Brief:
Please read the records below and return each line holding the string "Lemma".
** Dataset excerpts follows **
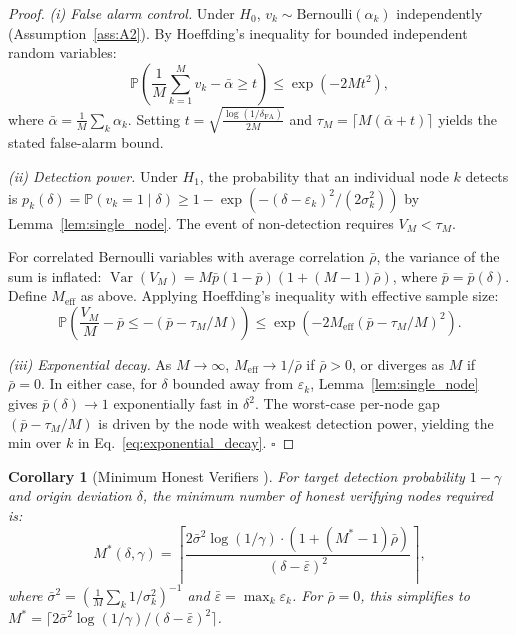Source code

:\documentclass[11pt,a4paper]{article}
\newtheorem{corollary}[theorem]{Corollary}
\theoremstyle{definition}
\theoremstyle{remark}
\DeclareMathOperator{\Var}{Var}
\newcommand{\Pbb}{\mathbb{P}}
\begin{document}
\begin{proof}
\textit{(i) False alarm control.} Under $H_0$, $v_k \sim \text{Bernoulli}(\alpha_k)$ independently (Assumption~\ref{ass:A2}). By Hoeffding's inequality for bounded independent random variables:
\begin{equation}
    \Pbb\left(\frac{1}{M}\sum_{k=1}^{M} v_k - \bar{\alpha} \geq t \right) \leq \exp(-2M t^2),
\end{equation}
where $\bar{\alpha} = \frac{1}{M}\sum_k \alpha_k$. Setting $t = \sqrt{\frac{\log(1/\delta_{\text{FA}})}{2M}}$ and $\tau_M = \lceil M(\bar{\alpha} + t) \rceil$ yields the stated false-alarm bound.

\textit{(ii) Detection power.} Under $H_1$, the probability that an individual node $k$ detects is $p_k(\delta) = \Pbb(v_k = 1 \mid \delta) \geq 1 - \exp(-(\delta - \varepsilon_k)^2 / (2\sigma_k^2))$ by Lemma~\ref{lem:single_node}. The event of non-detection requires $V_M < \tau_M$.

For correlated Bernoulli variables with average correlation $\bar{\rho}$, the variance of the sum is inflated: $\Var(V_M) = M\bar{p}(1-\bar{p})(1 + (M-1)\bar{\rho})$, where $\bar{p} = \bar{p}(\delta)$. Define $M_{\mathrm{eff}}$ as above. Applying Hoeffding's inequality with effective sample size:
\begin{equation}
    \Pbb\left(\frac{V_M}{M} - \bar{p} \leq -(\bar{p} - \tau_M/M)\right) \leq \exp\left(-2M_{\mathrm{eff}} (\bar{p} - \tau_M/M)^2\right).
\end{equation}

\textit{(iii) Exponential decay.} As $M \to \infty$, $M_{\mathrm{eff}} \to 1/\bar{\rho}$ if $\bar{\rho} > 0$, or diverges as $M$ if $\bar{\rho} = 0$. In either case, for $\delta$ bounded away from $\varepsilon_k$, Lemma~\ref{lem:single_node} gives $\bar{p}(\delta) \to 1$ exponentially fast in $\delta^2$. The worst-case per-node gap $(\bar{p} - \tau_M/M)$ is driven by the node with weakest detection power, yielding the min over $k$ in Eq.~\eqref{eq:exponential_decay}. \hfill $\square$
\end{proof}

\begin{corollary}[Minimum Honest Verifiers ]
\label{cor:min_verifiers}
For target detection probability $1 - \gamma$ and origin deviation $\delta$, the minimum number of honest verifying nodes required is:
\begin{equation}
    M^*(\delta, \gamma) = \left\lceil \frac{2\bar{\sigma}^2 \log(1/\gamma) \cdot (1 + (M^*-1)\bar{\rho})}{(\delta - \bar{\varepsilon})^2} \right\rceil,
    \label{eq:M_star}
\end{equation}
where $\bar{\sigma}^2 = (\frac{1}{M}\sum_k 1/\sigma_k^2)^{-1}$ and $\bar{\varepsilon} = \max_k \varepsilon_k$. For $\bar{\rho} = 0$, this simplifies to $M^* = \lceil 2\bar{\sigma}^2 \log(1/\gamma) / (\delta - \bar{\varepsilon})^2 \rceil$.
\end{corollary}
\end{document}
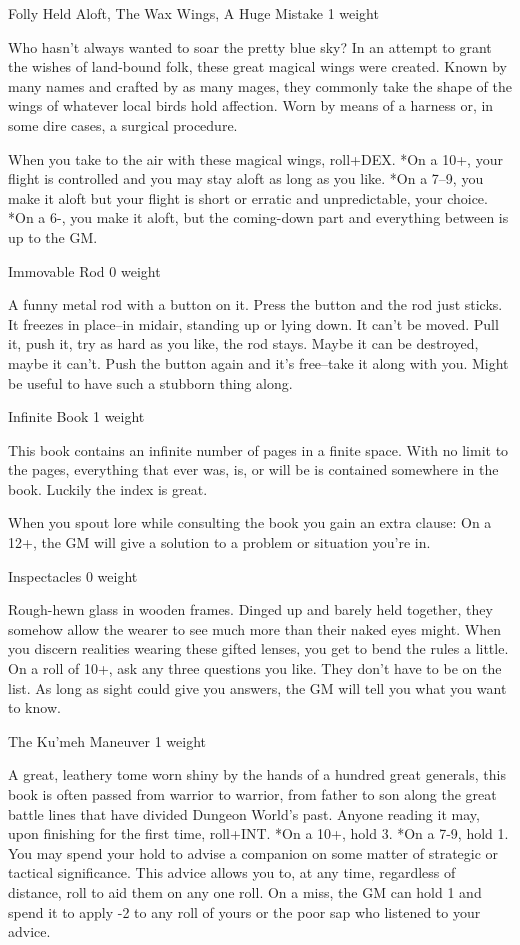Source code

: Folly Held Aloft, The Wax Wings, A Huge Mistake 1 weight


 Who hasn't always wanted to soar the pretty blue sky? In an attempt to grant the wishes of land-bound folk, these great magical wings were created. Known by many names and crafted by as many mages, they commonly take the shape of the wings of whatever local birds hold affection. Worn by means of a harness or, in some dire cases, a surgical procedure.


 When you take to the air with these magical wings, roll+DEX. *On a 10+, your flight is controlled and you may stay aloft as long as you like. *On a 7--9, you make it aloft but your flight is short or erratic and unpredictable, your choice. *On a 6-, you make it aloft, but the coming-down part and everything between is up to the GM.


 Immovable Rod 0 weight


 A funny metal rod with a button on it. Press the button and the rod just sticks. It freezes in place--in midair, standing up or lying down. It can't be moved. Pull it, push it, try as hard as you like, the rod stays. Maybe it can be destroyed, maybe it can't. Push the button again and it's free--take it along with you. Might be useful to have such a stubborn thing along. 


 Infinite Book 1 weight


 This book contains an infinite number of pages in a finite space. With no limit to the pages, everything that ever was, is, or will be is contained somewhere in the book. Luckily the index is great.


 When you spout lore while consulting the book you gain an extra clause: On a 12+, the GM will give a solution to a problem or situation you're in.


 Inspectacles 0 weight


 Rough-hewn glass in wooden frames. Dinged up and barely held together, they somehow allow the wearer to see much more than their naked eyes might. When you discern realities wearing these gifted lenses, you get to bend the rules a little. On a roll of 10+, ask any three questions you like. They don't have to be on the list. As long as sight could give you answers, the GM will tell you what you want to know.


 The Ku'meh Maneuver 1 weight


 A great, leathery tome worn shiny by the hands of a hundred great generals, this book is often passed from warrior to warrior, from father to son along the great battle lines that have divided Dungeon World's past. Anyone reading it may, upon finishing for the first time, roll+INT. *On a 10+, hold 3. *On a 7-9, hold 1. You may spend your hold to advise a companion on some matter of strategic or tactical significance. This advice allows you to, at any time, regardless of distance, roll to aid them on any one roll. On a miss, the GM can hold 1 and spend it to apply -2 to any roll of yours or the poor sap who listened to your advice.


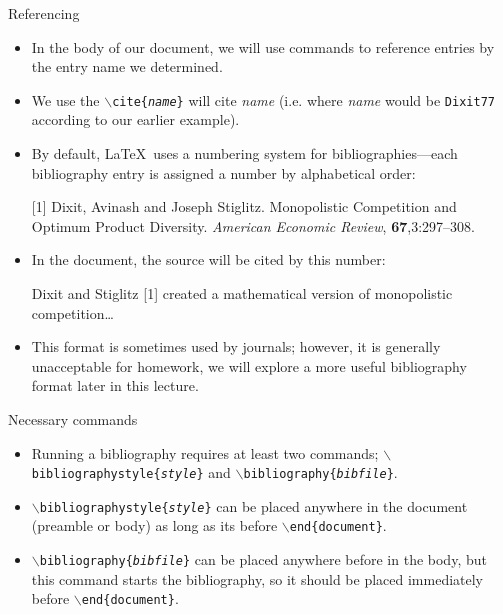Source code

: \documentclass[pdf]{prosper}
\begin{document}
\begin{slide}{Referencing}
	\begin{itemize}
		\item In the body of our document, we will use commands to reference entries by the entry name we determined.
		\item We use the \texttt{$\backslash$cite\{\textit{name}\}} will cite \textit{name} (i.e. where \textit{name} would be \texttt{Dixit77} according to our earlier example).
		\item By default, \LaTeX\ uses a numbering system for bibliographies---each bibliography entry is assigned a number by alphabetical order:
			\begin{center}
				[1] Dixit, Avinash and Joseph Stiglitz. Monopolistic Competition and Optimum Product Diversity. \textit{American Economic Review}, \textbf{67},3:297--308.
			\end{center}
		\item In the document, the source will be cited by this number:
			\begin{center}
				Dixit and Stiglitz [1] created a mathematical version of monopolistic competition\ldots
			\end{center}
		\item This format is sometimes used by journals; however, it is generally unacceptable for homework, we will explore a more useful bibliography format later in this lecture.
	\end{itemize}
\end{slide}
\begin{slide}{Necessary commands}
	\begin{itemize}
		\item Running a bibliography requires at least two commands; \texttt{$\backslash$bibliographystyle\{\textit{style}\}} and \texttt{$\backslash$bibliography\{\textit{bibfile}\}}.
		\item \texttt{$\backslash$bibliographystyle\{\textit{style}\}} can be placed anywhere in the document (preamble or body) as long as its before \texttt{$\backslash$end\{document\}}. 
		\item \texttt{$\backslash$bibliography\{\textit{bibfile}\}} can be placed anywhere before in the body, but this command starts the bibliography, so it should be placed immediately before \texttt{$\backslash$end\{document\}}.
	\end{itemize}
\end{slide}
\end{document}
** End of Dataset excerpts **
Solution:
\textit{(ii) Detection power.} Under $H_1$, the probability that an individual node $k$ detects is $p_k(\delta) = \Pbb(v_k = 1 \mid \delta) \geq 1 - \exp(-(\delta - \varepsilon_k)^2 / (2\sigma_k^2))$ by Lemma~\ref{lem:single_node}. The event of non-detection requires $V_M < \tau_M$.
\textit{(iii) Exponential decay.} As $M \to \infty$, $M_{\mathrm{eff}} \to 1/\bar{\rho}$ if $\bar{\rho} > 0$, or diverges as $M$ if $\bar{\rho} = 0$. In either case, for $\delta$ bounded away from $\varepsilon_k$, Lemma~\ref{lem:single_node} gives $\bar{p}(\delta) \to 1$ exponentially fast in $\delta^2$. The worst-case per-node gap $(\bar{p} - \tau_M/M)$ is driven by the node with weakest detection power, yielding the min over $k$ in Eq.~\eqref{eq:exponential_decay}. \hfill $\square$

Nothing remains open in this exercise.